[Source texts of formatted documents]
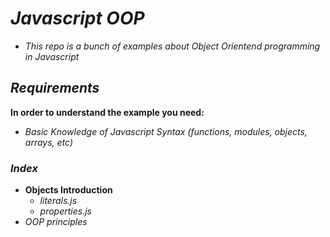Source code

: <!-- Author: Daniel Benjamin Perez Morales -->
<!-- GitHub: https://github.com/DanielPerezMoralesDev13 -->
<!-- Email: danielperezdev@proton.me -->

# ***Javascript OOP***

- *This repo is a bunch of examples about Object Orientend programming in Javascript*

## ***Requirements***

**In order to understand the example you need:**

- *Basic Knowledge of Javascript Syntax (functions, modules, objects, arrays, etc)*

### ***Index***

- **Objects Introduction**
  - *literals.js*
  - *properties.js*
- *OOP principles*
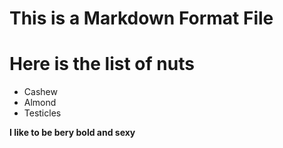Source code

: # This is a Markdown Format File

# Here is the list of nuts
* Cashew
* Almond
* Testicles


**I like to be bery bold and sexy**


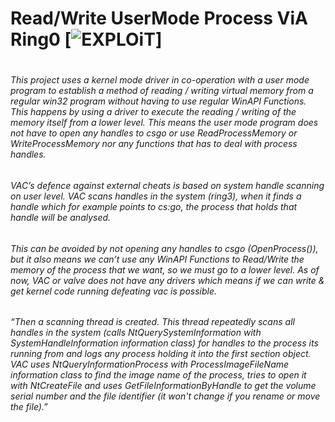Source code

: # Read/Write UserMode Process ViA Ring0 [![EXPLOiT](https://cdn.rawgit.com/sindresorhus/awesome/d7305f38d29fed78fa85652e3a63e154dd8e8829/media/badge.svg)]
 <h1 align="center">

###### This project uses a kernel mode driver in co-operation with a user mode program to establish a method of reading / writing virtual memory from a regular win32 program without having to use regular WinAPI Functions. This happens by using a driver to execute the reading / writing of the memory itself from a lower level. This means the user mode program does not have to open any handles to csgo or use ReadProcessMemory or WriteProcessMemory nor any functions that has to deal with process handles.

###### VAC’s defence against external cheats is based on system handle scanning on user level. VAC scans handles in the system (ring3), when it finds a handle which for example points to cs:go, the process that holds that handle will be analysed.

###### This can be avoided by not opening any handles to csgo (OpenProcess()), but it also means we can’t use any WinAPI Functions to Read/Write the memory of the process that we want, so we must go to a lower level. As of now, VAC or valve does not have any drivers which means if we can write & get kernel code running defeating vac is possible.

###### “Then a scanning thread is created. This thread repeatedly scans all handles in the system (calls NtQuerySystemInformation with SystemHandleInformation information class) for handles to the process its running from and logs any process holding it into the first section object. VAC uses NtQueryInformationProcess with ProcessImageFileName information class to find the image name of the process, tries to open it with NtCreateFile and uses GetFileInformationByHandle to get the volume serial number and the file identifier (it won't change if you rename or move the file).”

- _EXERCISE REQUIREMENTS_:
The output is the data above, repeated exactly, with pictures omitted.

- _THE ANSWER_:
Source code

: <!-- Author: Daniel Benjamin Perez Morales -->
<!-- GitHub: https://github.com/DanielPerezMoralesDev13 -->
<!-- Email: danielperezdev@proton.me -->

# ***Javascript OOP***

- *This repo is a bunch of examples about Object Orientend programming in Javascript*

## ***Requirements***

**In order to understand the example you need:**

- *Basic Knowledge of Javascript Syntax (functions, modules, objects, arrays, etc)*

### ***Index***

- **Objects Introduction**
  - *literals.js*
  - *properties.js*
- *OOP principles*
Source code

: # This is a Markdown Format File

# Here is the list of nuts
* Cashew
* Almond
* Testicles


**I like to be bery bold and sexy**


Source code

: # Read/Write UserMode Process ViA Ring0 [![EXPLOiT](https://cdn.rawgit.com/sindresorhus/awesome/d7305f38d29fed78fa85652e3a63e154dd8e8829/media/badge.svg)]
 <h1 align="center">

###### This project uses a kernel mode driver in co-operation with a user mode program to establish a method of reading / writing virtual memory from a regular win32 program without having to use regular WinAPI Functions. This happens by using a driver to execute the reading / writing of the memory itself from a lower level. This means the user mode program does not have to open any handles to csgo or use ReadProcessMemory or WriteProcessMemory nor any functions that has to deal with process handles.

###### VAC’s defence against external cheats is based on system handle scanning on user level. VAC scans handles in the system (ring3), when it finds a handle which for example points to cs:go, the process that holds that handle will be analysed.

###### This can be avoided by not opening any handles to csgo (OpenProcess()), but it also means we can’t use any WinAPI Functions to Read/Write the memory of the process that we want, so we must go to a lower level. As of now, VAC or valve does not have any drivers which means if we can write & get kernel code running defeating vac is possible.

###### “Then a scanning thread is created. This thread repeatedly scans all handles in the system (calls NtQuerySystemInformation with SystemHandleInformation information class) for handles to the process its running from and logs any process holding it into the first section object. VAC uses NtQueryInformationProcess with ProcessImageFileName information class to find the image name of the process, tries to open it with NtCreateFile and uses GetFileInformationByHandle to get the volume serial number and the file identifier (it won't change if you rename or move the file).”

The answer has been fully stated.